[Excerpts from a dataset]
==*==

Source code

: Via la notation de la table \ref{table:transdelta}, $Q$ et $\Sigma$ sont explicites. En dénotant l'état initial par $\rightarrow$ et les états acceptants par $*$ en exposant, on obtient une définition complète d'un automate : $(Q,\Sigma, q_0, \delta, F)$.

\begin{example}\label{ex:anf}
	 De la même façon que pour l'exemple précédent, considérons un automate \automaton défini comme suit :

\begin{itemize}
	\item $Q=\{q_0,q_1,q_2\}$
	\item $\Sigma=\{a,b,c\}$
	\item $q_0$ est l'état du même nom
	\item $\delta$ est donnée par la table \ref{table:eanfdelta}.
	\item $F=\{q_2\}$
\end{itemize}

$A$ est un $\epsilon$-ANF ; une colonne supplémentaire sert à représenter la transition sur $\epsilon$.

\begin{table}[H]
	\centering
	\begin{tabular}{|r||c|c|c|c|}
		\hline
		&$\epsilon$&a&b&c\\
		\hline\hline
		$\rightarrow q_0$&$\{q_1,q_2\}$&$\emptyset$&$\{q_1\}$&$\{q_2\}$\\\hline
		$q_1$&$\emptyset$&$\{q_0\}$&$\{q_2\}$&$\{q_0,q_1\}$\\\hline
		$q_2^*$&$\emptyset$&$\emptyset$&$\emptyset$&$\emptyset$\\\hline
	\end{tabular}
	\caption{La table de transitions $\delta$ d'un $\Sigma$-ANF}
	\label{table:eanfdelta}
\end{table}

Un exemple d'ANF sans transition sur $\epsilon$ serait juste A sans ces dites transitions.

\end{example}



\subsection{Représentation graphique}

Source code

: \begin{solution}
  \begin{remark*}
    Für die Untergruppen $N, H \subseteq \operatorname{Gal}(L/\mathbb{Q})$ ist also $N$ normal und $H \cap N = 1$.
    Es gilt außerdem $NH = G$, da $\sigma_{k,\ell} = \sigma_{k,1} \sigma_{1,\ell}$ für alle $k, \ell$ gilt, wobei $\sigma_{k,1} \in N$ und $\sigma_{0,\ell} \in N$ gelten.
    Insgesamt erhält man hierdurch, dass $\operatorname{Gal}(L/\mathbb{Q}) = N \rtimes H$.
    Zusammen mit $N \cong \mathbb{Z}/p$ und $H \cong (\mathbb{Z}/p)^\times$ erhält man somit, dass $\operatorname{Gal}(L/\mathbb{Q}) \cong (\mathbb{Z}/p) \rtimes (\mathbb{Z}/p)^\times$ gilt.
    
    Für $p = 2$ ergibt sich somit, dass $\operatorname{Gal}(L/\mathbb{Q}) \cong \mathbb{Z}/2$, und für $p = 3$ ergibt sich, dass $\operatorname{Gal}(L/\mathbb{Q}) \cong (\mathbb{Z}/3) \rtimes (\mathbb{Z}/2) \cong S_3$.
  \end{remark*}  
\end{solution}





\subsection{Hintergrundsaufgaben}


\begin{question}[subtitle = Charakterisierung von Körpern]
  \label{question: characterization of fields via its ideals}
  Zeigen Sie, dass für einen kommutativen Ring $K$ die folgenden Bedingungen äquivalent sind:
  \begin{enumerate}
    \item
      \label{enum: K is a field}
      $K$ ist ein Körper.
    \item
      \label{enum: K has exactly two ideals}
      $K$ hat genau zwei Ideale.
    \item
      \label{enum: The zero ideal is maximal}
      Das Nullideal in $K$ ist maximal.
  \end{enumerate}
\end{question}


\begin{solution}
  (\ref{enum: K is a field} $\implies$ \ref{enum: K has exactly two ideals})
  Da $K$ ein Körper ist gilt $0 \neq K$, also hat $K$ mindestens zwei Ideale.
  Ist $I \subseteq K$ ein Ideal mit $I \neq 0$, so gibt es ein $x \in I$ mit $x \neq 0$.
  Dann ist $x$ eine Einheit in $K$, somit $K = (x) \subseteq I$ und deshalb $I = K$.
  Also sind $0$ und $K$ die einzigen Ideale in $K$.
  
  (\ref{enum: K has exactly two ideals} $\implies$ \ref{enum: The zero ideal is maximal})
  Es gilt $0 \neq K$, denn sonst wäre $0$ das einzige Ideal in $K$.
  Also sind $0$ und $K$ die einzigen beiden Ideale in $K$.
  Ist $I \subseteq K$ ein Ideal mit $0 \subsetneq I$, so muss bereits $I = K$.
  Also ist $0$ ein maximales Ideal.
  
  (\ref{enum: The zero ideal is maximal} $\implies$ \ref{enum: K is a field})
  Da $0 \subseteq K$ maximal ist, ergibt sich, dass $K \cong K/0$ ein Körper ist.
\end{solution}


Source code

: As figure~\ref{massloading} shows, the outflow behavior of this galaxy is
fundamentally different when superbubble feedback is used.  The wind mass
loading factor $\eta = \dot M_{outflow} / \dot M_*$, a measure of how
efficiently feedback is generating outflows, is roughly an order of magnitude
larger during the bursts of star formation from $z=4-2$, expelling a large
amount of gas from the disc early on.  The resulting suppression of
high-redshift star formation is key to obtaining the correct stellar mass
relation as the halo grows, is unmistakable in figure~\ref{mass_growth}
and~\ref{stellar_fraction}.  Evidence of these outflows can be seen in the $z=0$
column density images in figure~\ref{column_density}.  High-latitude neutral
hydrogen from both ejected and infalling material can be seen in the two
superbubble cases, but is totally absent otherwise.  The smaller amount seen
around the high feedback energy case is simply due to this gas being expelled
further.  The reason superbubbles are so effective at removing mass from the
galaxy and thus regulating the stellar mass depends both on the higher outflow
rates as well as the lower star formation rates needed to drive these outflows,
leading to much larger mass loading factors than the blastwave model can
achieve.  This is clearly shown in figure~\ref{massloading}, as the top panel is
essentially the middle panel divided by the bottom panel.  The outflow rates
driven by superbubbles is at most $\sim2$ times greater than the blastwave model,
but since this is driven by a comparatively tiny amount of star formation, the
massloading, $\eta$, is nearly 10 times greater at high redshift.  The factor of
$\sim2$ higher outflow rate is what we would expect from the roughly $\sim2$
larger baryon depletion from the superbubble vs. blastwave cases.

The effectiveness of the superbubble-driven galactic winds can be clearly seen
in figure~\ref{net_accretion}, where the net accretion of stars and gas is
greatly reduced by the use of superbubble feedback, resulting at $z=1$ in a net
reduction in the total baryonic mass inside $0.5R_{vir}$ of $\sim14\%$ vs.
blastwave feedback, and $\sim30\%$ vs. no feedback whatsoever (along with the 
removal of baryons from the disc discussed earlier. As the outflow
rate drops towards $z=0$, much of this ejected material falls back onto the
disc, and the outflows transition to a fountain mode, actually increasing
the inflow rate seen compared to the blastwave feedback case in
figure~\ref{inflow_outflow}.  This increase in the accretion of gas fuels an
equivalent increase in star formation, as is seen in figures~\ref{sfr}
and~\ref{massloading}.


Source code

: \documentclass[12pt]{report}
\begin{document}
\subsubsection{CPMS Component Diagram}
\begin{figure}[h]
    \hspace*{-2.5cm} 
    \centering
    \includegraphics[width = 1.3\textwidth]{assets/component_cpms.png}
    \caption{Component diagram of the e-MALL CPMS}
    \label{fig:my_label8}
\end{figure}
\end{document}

==*==

▶ Goal of the exercise:
Using the entries above, return exactly the lines from the line with "Für $p = 2$" to the line with "Charakterisierung von Körpern]", counting both of those lines.

▶ Written answer:
    Für $p = 2$ ergibt sich somit, dass $\operatorname{Gal}(L/\mathbb{Q}) \cong \mathbb{Z}/2$, und für $p = 3$ ergibt sich, dass $\operatorname{Gal}(L/\mathbb{Q}) \cong (\mathbb{Z}/3) \rtimes (\mathbb{Z}/2) \cong S_3$.
  \end{remark*}  
\end{solution}





\subsection{Hintergrundsaufgaben}


\begin{question}[subtitle = Charakterisierung von Körpern]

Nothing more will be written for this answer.